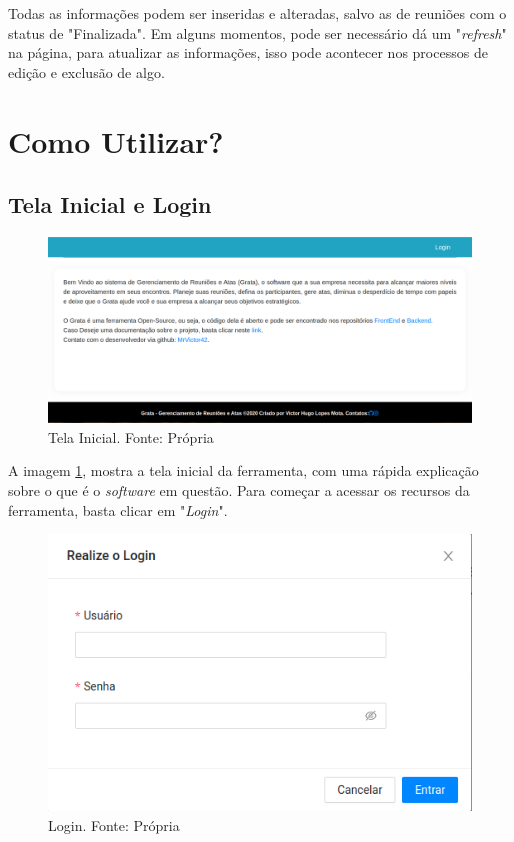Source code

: Todas as informações podem ser inseridas e alteradas, salvo as de reuniões com o status de "Finalizada". Em alguns momentos, pode ser necessário dá um "\textit{refresh}" na página, para atualizar as informações, isso pode acontecer nos processos de edição e exclusão de algo.

\section{Como Utilizar?}

\subsection{Tela Inicial e Login}

\begin{figure}[H]
    \centering
    \includegraphics[width=1.0\textwidth]{figuras/tela_inicial.png}
    \caption{Tela Inicial. Fonte: Própria}
    \label{img:tela_inicial}
\end{figure}

A imagem \ref{img:tela_inicial}, mostra a tela inicial da ferramenta, com uma rápida explicação sobre o que é o \textit{software} em questão. Para começar a acessar os recursos da ferramenta, basta clicar em "\textit{Login}".

\begin{figure}[H]
    \centering
    \includegraphics[width=1.0\textwidth]{figuras/tela_login.png}
    \caption{Login. Fonte: Própria}
    \label{img:tela_login}
\end{figure}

TASK TO COMPLETE> All of the data is to be reproduced exactly, with the pictures left out.

EXPECTED ANSWER>
Source code

: Todas as informações podem ser inseridas e alteradas, salvo as de reuniões com o status de "Finalizada". Em alguns momentos, pode ser necessário dá um "\textit{refresh}" na página, para atualizar as informações, isso pode acontecer nos processos de edição e exclusão de algo.

\section{Como Utilizar?}

\subsection{Tela Inicial e Login}

\begin{figure}[H]
    \centering
    \includegraphics[width=1.0\textwidth]{figuras/tela_inicial.png}
    \caption{Tela Inicial. Fonte: Própria}
    \label{img:tela_inicial}
\end{figure}

A imagem \ref{img:tela_inicial}, mostra a tela inicial da ferramenta, com uma rápida explicação sobre o que é o \textit{software} em questão. Para começar a acessar os recursos da ferramenta, basta clicar em "\textit{Login}".

\begin{figure}[H]
    \centering
    \includegraphics[width=1.0\textwidth]{figuras/tela_login.png}
    \caption{Login. Fonte: Própria}
    \label{img:tela_login}
\end{figure}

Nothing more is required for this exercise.